Tuesday 20 April 2010

Beautiful Alone

Throughout my research for The Body as a Site of Cultural Representation, i became fascinated with things I'd never before thought twice about - human waste. After having looked at work by artists such as Karla Black and Mona Hatoum, I began to take notice of every day things such as the build up of hair in my hairbrush, chipped nail varnish on the coffee table, and the visual nightmare that is a dirty face wipe, used to take off the day's make up.. I was so intrigued how something that we initially use to make ourselves beautiful, could then appear so displeasing to the eye once it was no longer on the body. These traces left behind of our struggle to be beautiful made me think more about vanity, and why we need to be beautiful, what is it all about?

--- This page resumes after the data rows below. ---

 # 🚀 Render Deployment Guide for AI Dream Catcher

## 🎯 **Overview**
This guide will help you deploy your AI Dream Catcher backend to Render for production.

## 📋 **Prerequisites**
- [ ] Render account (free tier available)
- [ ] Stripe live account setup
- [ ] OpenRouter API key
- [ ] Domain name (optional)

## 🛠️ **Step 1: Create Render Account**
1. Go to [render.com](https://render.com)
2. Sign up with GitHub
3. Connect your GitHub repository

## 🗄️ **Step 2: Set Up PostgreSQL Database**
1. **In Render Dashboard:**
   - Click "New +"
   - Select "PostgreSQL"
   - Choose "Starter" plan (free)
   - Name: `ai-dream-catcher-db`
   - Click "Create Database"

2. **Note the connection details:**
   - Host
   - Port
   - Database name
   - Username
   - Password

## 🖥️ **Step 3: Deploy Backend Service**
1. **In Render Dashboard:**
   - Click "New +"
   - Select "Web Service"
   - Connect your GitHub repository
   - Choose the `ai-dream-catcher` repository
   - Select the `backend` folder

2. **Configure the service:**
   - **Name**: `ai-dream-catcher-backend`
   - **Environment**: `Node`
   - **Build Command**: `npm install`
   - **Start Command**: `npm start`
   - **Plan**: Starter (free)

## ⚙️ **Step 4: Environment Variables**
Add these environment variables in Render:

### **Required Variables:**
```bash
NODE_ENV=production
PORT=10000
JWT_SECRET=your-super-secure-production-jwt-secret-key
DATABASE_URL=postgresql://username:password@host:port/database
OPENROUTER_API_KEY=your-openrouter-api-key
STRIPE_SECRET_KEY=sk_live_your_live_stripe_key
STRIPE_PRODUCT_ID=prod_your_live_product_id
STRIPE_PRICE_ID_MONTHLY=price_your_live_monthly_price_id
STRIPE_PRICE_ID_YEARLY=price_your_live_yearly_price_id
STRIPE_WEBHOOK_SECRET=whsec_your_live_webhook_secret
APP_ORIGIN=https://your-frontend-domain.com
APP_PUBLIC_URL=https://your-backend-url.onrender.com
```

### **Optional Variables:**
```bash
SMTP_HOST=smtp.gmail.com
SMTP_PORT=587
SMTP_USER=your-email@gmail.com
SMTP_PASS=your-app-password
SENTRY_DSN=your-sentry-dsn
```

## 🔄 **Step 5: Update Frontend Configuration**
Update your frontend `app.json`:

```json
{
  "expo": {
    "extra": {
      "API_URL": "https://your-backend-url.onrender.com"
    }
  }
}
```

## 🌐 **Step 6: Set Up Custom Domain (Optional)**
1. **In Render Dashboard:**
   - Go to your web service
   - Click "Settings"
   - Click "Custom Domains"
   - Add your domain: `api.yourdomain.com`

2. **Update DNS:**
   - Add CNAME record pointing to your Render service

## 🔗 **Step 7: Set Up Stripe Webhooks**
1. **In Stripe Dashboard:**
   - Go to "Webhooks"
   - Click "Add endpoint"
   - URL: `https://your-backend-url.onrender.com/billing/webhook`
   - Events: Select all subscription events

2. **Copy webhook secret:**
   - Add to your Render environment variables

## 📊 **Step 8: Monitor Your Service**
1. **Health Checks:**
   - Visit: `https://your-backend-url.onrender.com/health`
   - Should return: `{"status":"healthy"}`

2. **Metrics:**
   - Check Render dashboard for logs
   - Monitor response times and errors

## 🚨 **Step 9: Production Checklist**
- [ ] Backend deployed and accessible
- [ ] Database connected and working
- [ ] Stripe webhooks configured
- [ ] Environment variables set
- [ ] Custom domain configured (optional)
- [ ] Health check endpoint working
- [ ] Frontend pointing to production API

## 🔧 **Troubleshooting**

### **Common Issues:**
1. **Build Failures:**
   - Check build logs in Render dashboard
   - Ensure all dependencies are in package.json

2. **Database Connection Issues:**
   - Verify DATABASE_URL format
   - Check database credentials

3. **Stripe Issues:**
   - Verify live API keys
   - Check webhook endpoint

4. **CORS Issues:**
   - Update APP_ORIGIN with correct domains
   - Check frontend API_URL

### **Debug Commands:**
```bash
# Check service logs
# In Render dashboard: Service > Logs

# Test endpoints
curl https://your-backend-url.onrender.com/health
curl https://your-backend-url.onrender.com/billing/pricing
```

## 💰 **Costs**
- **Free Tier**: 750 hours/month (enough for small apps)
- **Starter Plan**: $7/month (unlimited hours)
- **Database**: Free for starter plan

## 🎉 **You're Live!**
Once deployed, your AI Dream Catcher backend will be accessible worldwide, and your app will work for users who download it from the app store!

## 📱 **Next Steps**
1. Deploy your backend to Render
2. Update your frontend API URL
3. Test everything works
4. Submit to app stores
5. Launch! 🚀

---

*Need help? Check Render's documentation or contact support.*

And as I was lying in bed, alone, I rolled over onto the other side to that empty space, and for that moment I wished that the space wasn't empty. This need to be loved struck me as one of the things that drives our vanity, this desire we have to be beautiful. So for my exhibition piece, I went to bed one night with my full make-up, fake tan - the lot and fell asleep. In the morning when I took my sheet off the bed, what was left behind were marks, gorgeous marks where my body had lay, but only on one side of the bed, enhancing this idea of being alone, beautiful but alone. To this sheet I had to do something more, to reinforce this idea of beauty, so I chose to decorate the sheet with pearls, things that are not only classically beautiful, but that also have connotations of purity and sexuality. I spent the next few days sewing on pearls of various sizes, the process adding emphasis to the feminine ideas behind the work, and I finished the piece by sewing the words, 'beautiful', where my body lay, and, 'alone', where there lay no-one. I hope you like it.